Randall then began to put the Bobcats on his back, hitting a jumper and another three while battling on the defensive glass. He took a hard foul from Marist’s Trace Salton that was reviewed and ruled a flagrant-two, resulting in Salton’s ejection. Randall later drew another foul and tied the game at 49 with two free throws.
Randall’s play seemed to infuse Quinnipiac with confidence, as the Bobcats began to share the ball more than they had in the first half. Randall went on to record his first 20-point game of the season and the fifth double-double of his career.
“He’s got a great ability to shoot the basketball. I thought his performance tonight was gutsy — he took that cheap shot and didn’t get rattled, continued to play well and took big shots. I want him to be a cornerstone,” Pecora said.
Marist continued to battle, with Collins-Roberts and Kabamba stepping up. Menard hit another big three to make it 60-59 with 4:32 to play. After two missed free throws from Nosakhare, Monroe grabbed the rebound on the second miss and laid it in. Kabamba, playing with four fouls, answered with a three, but Monroe responded with a reverse layup under the basket. Menard then knocked down another three to give Marist a 65-63 lead with 3:20 remaining.
“Teams go after [Menard], and he was so excited that he turned the ball over at the start, but then he just forgets and he balls. He has done that a number of times this year,” Dunne said.
McKnight and Collins-Roberts traded baskets before Menard drilled two more long-range threes that made you wonder if he would ever stop hitting them.
“[Collins-Roberts] called the play for me, and after the first [three] went down, they gave me all the confidence [to hit those shots],” Menard said.
“It comes from within him, he has the most confidence I’ve seen in anybody, ever,” Collins-Roberts added. “Coach [Dunne] was calling another play, and I essentially told him, ‘No, I want to run something for Justin.’ That’s how much confidence I have in him.”
A McKnight layup cut the Marist lead to 73-69 with a minute left. After a missed free throw from Collins-Roberts, Randall buried a three and was fouled, completing the four-point play to bring the Bobcats within one. After perfect trips to the line from Collins-Roberts and Randall, Blackwell went to the stripe and went 1-for-2.
Tai Turnage brought the ball up for Quinnipiac, drove into the paint and tried to get a shot off, but Blackwell blocked it. For the third straight year under Tom Pecora, the Bobcats failed to reach the MAAC Championship, falling 77-75. The Red Foxes move on to face the top-seeded Merrimack Warriors in tomorrow’s semifinals.
“We knew we were super undermanned, we were undersized at almost every position,” Dunne said. “We came in with the mindset that we were just gonna scrap… [Quinnipiac] showed their character with their comeback.
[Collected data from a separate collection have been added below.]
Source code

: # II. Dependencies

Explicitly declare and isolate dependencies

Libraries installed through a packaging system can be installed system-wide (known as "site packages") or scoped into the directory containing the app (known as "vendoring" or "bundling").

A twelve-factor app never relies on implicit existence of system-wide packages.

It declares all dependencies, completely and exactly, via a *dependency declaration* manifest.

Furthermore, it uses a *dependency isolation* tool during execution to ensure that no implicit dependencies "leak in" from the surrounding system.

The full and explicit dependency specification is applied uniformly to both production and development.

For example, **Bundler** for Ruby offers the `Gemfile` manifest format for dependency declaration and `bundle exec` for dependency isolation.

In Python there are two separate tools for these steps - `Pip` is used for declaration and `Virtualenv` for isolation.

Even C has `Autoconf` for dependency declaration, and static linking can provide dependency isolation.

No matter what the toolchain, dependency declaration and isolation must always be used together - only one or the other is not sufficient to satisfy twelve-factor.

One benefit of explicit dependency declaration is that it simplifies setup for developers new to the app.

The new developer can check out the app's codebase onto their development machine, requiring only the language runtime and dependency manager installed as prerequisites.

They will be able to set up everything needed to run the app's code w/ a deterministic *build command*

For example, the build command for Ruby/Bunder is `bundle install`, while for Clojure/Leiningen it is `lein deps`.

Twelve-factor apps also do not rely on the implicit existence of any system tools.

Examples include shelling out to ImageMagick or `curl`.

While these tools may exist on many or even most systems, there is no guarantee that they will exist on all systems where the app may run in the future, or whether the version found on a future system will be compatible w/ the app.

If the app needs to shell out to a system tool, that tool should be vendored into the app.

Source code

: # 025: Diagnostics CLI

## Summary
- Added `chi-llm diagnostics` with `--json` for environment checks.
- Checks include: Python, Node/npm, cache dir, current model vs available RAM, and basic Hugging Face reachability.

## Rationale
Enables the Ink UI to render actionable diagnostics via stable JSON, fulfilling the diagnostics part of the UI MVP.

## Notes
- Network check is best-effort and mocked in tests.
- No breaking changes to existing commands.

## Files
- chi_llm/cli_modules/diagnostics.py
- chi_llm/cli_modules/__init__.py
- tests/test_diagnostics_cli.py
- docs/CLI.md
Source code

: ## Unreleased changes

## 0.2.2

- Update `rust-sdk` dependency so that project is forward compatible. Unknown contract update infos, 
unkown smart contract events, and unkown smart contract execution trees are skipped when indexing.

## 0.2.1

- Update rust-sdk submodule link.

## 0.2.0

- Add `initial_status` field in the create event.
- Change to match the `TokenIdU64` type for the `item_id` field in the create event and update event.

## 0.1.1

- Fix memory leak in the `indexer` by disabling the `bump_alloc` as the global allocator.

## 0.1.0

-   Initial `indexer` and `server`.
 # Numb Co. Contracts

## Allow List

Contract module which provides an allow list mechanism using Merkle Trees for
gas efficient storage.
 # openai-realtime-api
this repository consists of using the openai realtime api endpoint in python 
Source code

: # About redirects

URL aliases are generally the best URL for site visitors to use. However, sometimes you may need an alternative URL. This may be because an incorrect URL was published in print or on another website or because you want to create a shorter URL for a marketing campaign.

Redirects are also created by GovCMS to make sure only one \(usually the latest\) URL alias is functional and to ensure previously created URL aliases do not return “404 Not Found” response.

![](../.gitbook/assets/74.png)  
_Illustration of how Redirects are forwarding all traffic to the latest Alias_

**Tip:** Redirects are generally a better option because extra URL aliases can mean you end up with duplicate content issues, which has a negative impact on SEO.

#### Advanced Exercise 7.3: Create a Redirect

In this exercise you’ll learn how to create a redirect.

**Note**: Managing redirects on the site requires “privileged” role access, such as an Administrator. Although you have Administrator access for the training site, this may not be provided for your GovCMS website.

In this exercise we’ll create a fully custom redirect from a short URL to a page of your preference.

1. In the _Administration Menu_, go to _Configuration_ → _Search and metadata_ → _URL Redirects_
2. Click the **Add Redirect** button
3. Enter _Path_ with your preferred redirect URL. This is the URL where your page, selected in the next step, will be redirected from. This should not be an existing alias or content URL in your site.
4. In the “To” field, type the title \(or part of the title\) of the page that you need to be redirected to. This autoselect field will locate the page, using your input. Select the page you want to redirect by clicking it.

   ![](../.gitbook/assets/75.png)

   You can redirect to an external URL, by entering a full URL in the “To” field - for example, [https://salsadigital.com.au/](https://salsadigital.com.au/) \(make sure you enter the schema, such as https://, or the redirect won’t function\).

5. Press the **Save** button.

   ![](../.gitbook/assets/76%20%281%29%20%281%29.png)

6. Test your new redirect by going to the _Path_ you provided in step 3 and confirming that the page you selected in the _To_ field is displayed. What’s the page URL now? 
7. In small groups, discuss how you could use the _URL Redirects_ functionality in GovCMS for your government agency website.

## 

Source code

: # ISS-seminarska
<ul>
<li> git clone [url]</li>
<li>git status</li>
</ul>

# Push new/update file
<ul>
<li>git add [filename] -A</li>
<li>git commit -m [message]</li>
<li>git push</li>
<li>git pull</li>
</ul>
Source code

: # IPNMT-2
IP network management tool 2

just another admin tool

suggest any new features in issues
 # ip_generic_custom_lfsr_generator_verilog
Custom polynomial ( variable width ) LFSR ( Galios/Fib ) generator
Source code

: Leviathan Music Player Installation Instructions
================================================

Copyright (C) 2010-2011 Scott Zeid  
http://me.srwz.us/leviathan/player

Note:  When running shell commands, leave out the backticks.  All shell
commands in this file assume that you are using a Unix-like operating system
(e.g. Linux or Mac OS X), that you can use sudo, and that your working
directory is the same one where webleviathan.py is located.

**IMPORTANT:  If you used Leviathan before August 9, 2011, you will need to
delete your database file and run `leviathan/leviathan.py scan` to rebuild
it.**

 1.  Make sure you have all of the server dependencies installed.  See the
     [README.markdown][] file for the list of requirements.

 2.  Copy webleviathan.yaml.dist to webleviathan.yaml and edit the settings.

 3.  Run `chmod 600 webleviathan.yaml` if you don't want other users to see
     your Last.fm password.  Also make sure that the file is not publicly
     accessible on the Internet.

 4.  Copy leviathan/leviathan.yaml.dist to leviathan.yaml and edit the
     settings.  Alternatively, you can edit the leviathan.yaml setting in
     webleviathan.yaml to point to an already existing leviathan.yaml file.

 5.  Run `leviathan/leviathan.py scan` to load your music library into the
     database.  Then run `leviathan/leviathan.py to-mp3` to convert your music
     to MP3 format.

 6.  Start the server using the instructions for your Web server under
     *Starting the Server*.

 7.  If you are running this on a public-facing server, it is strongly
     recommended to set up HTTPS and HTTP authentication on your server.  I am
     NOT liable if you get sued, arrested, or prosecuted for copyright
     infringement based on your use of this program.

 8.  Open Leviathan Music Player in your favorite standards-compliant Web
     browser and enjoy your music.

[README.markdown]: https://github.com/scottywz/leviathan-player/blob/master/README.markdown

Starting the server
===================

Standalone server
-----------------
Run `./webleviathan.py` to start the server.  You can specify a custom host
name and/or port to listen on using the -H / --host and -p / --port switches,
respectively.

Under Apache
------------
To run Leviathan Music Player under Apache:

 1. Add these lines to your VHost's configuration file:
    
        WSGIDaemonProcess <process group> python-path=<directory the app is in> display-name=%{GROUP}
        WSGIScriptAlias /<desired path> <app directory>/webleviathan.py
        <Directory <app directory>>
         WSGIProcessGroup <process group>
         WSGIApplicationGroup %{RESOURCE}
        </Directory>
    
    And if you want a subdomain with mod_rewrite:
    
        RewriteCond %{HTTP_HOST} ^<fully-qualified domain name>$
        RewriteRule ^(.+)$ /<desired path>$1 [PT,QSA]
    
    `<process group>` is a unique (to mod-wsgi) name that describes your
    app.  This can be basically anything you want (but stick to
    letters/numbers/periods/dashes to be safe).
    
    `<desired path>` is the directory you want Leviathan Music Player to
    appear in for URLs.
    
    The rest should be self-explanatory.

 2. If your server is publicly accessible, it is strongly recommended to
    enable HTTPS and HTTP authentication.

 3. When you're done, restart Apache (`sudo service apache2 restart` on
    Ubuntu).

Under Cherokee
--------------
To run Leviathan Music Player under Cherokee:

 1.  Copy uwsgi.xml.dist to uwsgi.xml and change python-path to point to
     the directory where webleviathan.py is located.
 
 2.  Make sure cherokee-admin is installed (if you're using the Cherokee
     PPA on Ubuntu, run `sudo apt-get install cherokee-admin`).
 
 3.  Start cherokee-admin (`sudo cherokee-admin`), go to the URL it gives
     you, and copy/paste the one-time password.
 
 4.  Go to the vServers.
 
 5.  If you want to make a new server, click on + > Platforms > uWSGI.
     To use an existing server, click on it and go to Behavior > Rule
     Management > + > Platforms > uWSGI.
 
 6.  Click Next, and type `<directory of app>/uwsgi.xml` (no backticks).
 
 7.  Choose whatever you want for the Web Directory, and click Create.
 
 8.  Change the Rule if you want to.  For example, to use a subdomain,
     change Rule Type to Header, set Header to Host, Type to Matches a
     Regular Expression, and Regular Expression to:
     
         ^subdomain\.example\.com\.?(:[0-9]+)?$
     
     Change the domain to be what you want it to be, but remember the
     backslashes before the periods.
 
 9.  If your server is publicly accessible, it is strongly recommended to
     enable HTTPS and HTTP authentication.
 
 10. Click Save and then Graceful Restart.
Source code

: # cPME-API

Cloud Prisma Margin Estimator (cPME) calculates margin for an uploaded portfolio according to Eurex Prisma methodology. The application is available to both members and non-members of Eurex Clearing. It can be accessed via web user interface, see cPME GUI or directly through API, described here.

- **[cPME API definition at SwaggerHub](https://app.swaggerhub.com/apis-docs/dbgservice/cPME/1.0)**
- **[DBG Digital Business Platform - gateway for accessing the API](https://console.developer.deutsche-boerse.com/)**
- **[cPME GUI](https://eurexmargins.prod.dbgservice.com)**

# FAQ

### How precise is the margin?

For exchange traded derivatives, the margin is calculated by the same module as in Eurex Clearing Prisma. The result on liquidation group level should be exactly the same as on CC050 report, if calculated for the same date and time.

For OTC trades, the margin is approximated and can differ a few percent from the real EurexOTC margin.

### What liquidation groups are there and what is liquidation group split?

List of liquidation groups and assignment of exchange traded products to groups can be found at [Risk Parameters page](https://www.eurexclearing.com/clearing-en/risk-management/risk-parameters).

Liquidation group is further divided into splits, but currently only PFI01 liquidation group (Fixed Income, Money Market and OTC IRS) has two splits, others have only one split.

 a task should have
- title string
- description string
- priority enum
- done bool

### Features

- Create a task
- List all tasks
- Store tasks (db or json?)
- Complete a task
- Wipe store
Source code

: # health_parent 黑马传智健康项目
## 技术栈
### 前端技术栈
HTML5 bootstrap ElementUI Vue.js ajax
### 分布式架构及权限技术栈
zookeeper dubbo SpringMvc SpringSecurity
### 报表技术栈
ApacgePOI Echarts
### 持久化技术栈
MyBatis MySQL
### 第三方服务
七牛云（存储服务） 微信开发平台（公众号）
They should be proud of their season.”
Pecora summarized the loss this way: “It happened to us a few times this year where we get our fight back, but we never really learned how to smell blood, and when you have a team on the ropes, you have to have the ability to do that, and we couldn’t do that.”
As for the Bobcats, they now enter a new era. This was Monroe’s last season, and the current landscape of college basketball all but ensures that Quinnipiac players with remaining eligibility will receive offers from higher-level programs.
“We have a talent-laden younger group, but the question is: will they stay? There are going to be a ton of moving parts, and we have to go out and keep finding diamonds in the rough and find young players that are overlooked by the bigger schools,” Pecora said.
Despite the loss, Pecora reflected on what coaching this team means to him and how it has changed him.
“I’m an old fart, they keep me young… when I did television for two years, I missed it. I missed the travel, the camaraderie, getting on the bus with a group of guys. I have always been, my entire life, trying to achieve something with a group of people. Something special.”